Requirement. When copying the entries below, leave out every picture and keep the rest exact.

Stored data entries.
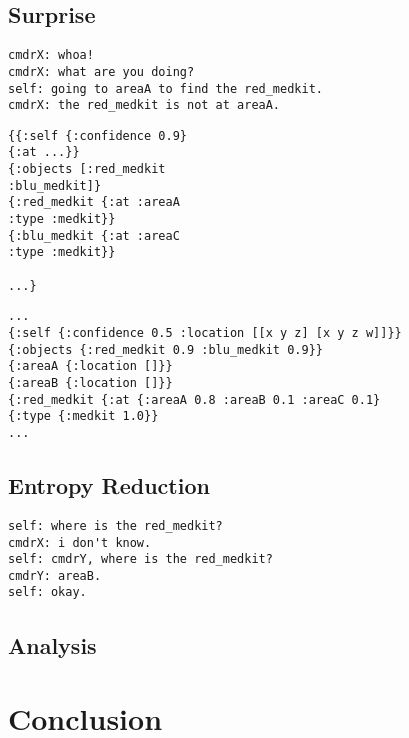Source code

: \documentclass[12pt]{article}
\begin{document}
\subsection{Surprise}

\begin{verbatim}
cmdrX: whoa!
cmdrX: what are you doing?
self: going to areaA to find the red_medkit.
cmdrX: the red_medkit is not at areaA.
\end{verbatim}

\begin{verbatim}
{{:self {:confidence 0.9}
{:at ...}}
{:objects [:red_medkit
:blu_medkit]}
{:red_medkit {:at :areaA
:type :medkit}}
{:blu_medkit {:at :areaC
:type :medkit}}

...}
\end{verbatim}

\begin{verbatim}
...
{:self {:confidence 0.5 :location [[x y z] [x y z w]]}}
{:objects {:red_medkit 0.9 :blu_medkit 0.9}}
{:areaA {:location []}}
{:areaB {:location []}}
{:red_medkit {:at {:areaA 0.8 :areaB 0.1 :areaC 0.1}
{:type {:medkit 1.0}}
...
\end{verbatim}

\subsection{Entropy Reduction}
\begin{verbatim}
self: where is the red_medkit?
cmdrX: i don't know.
self: cmdrY, where is the red_medkit?
cmdrY: areaB.
self: okay.
\end{verbatim}


\subsection{Analysis}
\label{sec:analysis}

\section{Conclusion}
\label{sec:conclusion}
\end{document}
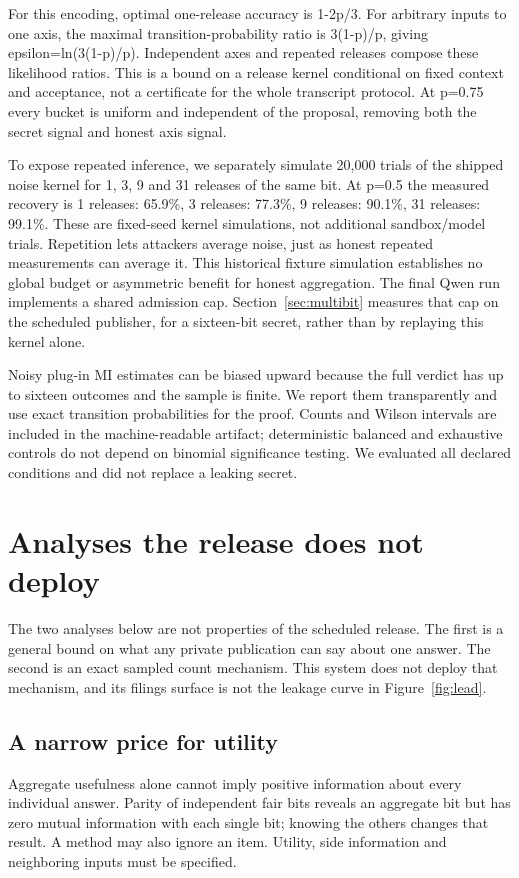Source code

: \documentclass[10pt,twocolumn]{article}
\begin{document}
For this encoding, optimal one-release accuracy is 1-2p/3. For arbitrary inputs to one axis, the maximal transition-probability ratio is 3(1-p)/p, giving epsilon=ln(3(1-p)/p). Independent axes and repeated releases compose these likelihood ratios. This is a bound on a release kernel conditional on fixed context and acceptance, not a certificate for the whole transcript protocol. At p=0.75 every bucket is uniform and independent of the proposal, removing both the secret signal and honest axis signal.


To expose repeated inference, we separately simulate 20,000 trials of the shipped noise kernel for 1, 3, 9 and 31 releases of the same bit. At p=0.5 the measured recovery is 1 releases: 65.9\%, 3 releases: 77.3\%, 9 releases: 90.1\%, 31 releases: 99.1\%. These are fixed-seed kernel simulations, not additional sandbox/model trials. Repetition lets attackers average noise, just as honest repeated measurements can average it. This historical fixture simulation establishes no global budget or asymmetric benefit for honest aggregation. The final Qwen run implements a shared admission cap. Section~\ref{sec:multibit} measures that cap on the scheduled publisher, for a sixteen-bit secret, rather than by replaying this kernel alone.


Noisy plug-in MI estimates can be biased upward because the full verdict has up to sixteen outcomes and the sample is finite. We report them transparently and use exact transition probabilities for the proof. Counts and Wilson intervals are included in the machine-readable artifact; deterministic balanced and exhaustive controls do not depend on binomial significance testing. We evaluated all declared conditions and did not replace a leaking secret.


\section{Analyses the release does not deploy}
\label{app:count}
The two analyses below are not properties of the scheduled release. The first is a general bound on what any private publication can say about one answer. The second is an exact sampled count mechanism. This system does not deploy that mechanism, and its filings surface is not the leakage curve in Figure~\ref{fig:lead}.

\subsection{A narrow price for utility}
Aggregate usefulness alone cannot imply positive information about every individual answer. Parity of independent fair bits reveals an aggregate bit but has zero mutual information with each single bit; knowing the others changes that result. A method may also ignore an item. Utility, side information and neighboring inputs must be specified.
\end{document}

Answer to this task.
Source code

: \documentclass[12pt]{article}
\begin{document}
\subsection{Surprise}

\begin{verbatim}
cmdrX: whoa!
cmdrX: what are you doing?
self: going to areaA to find the red_medkit.
cmdrX: the red_medkit is not at areaA.
\end{verbatim}

\begin{verbatim}
{{:self {:confidence 0.9}
{:at ...}}
{:objects [:red_medkit
:blu_medkit]}
{:red_medkit {:at :areaA
:type :medkit}}
{:blu_medkit {:at :areaC
:type :medkit}}

...}
\end{verbatim}

\begin{verbatim}
...
{:self {:confidence 0.5 :location [[x y z] [x y z w]]}}
{:objects {:red_medkit 0.9 :blu_medkit 0.9}}
{:areaA {:location []}}
{:areaB {:location []}}
{:red_medkit {:at {:areaA 0.8 :areaB 0.1 :areaC 0.1}
{:type {:medkit 1.0}}
...
\end{verbatim}

\subsection{Entropy Reduction}
\begin{verbatim}
self: where is the red_medkit?
cmdrX: i don't know.
self: cmdrY, where is the red_medkit?
cmdrY: areaB.
self: okay.
\end{verbatim}


\subsection{Analysis}
\label{sec:analysis}

\section{Conclusion}
\label{sec:conclusion}
\end{document}
Source code

: \documentclass[10pt,twocolumn]{article}
\begin{document}
For this encoding, optimal one-release accuracy is 1-2p/3. For arbitrary inputs to one axis, the maximal transition-probability ratio is 3(1-p)/p, giving epsilon=ln(3(1-p)/p). Independent axes and repeated releases compose these likelihood ratios. This is a bound on a release kernel conditional on fixed context and acceptance, not a certificate for the whole transcript protocol. At p=0.75 every bucket is uniform and independent of the proposal, removing both the secret signal and honest axis signal.


To expose repeated inference, we separately simulate 20,000 trials of the shipped noise kernel for 1, 3, 9 and 31 releases of the same bit. At p=0.5 the measured recovery is 1 releases: 65.9\%, 3 releases: 77.3\%, 9 releases: 90.1\%, 31 releases: 99.1\%. These are fixed-seed kernel simulations, not additional sandbox/model trials. Repetition lets attackers average noise, just as honest repeated measurements can average it. This historical fixture simulation establishes no global budget or asymmetric benefit for honest aggregation. The final Qwen run implements a shared admission cap. Section~\ref{sec:multibit} measures that cap on the scheduled publisher, for a sixteen-bit secret, rather than by replaying this kernel alone.


Noisy plug-in MI estimates can be biased upward because the full verdict has up to sixteen outcomes and the sample is finite. We report them transparently and use exact transition probabilities for the proof. Counts and Wilson intervals are included in the machine-readable artifact; deterministic balanced and exhaustive controls do not depend on binomial significance testing. We evaluated all declared conditions and did not replace a leaking secret.


\section{Analyses the release does not deploy}
\label{app:count}
The two analyses below are not properties of the scheduled release. The first is a general bound on what any private publication can say about one answer. The second is an exact sampled count mechanism. This system does not deploy that mechanism, and its filings surface is not the leakage curve in Figure~\ref{fig:lead}.

\subsection{A narrow price for utility}
Aggregate usefulness alone cannot imply positive information about every individual answer. Parity of independent fair bits reveals an aggregate bit but has zero mutual information with each single bit; knowing the others changes that result. A method may also ignore an item. Utility, side information and neighboring inputs must be specified.
\end{document}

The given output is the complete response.